*Directions*.
Lines containing the word "запуска" are the ones to copy from the records below.

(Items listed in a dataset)

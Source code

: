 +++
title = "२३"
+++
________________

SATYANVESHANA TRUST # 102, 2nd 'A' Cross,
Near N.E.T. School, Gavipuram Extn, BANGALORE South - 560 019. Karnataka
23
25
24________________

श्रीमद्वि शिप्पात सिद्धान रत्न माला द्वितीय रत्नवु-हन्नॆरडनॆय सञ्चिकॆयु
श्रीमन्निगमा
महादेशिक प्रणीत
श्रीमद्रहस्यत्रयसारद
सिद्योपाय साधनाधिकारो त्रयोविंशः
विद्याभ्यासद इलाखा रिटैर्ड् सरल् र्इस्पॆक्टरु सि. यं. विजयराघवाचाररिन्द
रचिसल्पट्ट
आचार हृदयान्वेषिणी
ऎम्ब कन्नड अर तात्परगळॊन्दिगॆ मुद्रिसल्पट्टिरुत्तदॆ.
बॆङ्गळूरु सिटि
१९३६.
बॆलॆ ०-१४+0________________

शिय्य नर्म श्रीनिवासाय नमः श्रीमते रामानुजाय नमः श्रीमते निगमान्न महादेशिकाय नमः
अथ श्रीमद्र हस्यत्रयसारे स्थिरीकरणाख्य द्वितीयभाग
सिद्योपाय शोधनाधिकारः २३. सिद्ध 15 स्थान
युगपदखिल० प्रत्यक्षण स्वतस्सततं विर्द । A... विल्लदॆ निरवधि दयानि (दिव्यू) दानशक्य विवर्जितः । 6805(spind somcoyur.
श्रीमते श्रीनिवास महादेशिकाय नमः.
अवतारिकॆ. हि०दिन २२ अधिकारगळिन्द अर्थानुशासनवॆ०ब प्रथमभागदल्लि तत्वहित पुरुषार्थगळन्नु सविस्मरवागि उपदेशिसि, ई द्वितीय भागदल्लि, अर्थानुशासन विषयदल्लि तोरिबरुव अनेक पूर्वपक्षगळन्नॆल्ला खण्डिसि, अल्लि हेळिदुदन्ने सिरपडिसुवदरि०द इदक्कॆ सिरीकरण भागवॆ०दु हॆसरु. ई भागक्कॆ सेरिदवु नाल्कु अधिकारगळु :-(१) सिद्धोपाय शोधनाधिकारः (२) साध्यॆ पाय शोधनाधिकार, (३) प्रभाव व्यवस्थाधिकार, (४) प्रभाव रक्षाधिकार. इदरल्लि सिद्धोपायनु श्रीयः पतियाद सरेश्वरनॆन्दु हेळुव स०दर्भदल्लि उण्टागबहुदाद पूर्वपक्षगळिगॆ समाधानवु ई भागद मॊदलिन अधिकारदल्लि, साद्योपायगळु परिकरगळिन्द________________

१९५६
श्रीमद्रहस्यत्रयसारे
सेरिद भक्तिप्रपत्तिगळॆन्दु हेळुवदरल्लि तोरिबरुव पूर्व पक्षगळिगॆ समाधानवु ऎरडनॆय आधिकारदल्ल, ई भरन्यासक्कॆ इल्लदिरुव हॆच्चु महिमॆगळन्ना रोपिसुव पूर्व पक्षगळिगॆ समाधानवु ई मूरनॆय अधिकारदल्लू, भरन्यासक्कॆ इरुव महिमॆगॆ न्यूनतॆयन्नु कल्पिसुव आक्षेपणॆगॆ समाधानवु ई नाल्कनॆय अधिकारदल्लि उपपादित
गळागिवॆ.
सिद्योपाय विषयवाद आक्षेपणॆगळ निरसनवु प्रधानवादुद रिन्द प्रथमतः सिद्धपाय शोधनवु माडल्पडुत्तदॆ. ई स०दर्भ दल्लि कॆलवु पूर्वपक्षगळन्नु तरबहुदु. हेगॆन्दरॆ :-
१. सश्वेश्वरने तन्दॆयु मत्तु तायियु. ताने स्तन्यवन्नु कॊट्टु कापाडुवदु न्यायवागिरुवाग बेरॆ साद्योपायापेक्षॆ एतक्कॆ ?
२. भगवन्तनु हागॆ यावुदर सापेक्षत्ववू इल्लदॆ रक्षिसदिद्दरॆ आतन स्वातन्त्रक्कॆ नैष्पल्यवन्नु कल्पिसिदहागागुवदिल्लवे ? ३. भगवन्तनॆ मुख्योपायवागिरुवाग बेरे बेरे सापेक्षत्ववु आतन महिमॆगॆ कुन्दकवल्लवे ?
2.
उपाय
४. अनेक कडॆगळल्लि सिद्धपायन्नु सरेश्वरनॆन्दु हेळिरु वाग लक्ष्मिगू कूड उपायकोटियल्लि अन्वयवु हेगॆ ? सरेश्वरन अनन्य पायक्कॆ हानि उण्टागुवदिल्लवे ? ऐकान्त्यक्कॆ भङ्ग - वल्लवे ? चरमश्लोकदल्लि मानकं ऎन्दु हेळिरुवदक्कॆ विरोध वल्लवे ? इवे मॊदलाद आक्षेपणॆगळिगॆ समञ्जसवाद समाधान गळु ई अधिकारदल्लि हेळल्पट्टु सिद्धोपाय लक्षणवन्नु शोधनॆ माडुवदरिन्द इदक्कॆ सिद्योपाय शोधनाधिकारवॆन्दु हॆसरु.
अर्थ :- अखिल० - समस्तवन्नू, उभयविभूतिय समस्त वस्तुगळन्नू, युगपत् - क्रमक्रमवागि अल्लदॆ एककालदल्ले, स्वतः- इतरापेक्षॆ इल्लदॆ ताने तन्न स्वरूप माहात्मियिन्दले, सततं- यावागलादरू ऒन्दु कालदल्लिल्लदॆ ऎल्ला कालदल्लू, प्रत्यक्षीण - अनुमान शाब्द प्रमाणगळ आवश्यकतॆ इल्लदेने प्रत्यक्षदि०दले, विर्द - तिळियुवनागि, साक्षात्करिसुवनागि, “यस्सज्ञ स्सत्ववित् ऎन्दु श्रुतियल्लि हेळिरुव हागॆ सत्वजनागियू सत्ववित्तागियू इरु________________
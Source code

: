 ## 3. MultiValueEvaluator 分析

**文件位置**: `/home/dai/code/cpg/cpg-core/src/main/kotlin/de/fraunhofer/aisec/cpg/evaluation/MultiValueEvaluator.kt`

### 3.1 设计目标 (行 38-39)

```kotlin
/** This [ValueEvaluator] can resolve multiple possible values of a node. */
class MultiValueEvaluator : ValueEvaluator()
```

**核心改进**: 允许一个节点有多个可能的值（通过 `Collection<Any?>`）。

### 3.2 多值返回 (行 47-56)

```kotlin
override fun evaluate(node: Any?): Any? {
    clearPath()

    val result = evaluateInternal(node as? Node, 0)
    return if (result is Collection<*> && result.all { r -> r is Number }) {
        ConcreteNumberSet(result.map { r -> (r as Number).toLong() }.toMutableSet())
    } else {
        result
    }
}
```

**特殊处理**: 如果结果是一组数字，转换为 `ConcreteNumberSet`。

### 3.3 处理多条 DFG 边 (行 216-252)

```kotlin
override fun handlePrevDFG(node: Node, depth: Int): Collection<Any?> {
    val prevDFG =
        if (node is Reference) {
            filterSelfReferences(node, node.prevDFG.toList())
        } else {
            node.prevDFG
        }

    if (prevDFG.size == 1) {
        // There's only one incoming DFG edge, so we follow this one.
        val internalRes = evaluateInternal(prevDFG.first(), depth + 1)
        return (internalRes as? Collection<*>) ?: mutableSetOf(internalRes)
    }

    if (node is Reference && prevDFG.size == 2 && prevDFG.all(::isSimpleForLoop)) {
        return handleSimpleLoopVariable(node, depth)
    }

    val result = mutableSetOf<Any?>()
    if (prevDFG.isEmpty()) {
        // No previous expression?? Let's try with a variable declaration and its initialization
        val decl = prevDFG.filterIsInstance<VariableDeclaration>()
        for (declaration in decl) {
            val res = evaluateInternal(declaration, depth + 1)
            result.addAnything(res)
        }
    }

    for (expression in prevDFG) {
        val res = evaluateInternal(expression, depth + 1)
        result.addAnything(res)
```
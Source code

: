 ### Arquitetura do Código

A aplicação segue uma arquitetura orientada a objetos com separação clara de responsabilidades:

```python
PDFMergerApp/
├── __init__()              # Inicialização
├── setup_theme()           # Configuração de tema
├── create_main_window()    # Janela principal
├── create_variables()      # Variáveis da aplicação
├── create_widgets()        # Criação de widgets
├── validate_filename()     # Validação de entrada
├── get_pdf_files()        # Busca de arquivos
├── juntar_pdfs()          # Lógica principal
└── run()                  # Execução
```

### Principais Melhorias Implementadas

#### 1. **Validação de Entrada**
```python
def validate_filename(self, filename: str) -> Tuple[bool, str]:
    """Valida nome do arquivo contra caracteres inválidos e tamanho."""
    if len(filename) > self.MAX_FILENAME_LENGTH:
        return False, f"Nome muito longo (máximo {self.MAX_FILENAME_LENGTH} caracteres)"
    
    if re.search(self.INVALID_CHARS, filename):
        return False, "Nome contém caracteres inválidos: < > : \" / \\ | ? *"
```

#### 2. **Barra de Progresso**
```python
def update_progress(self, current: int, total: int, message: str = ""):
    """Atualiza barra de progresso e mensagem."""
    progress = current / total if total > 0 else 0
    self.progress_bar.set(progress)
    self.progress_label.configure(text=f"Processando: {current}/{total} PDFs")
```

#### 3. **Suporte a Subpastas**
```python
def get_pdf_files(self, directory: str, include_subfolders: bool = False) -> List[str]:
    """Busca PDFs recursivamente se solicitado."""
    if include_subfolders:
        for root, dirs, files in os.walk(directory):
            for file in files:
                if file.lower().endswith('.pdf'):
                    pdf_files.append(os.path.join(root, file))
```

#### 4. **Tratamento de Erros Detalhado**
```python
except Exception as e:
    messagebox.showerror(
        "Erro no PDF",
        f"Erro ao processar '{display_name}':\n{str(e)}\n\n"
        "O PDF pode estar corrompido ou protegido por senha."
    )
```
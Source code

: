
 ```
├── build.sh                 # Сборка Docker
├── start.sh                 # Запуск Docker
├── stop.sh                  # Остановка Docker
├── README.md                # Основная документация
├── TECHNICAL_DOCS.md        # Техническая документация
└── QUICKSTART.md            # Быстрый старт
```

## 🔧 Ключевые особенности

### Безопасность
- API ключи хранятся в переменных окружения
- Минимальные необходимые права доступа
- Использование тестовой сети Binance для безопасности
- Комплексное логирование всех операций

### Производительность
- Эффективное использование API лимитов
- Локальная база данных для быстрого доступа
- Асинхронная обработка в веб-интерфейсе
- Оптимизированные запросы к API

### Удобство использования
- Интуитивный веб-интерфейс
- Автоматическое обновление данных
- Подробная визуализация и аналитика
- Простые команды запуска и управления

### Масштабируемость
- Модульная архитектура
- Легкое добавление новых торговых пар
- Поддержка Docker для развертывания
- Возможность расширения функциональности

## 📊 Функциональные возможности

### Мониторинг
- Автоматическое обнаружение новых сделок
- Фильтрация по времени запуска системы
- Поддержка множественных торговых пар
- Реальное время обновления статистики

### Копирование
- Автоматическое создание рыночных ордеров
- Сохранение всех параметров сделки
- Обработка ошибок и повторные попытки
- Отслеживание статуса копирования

*Task result*.
- Простые команды запуска и управления
- Фильтрация по времени запуска системы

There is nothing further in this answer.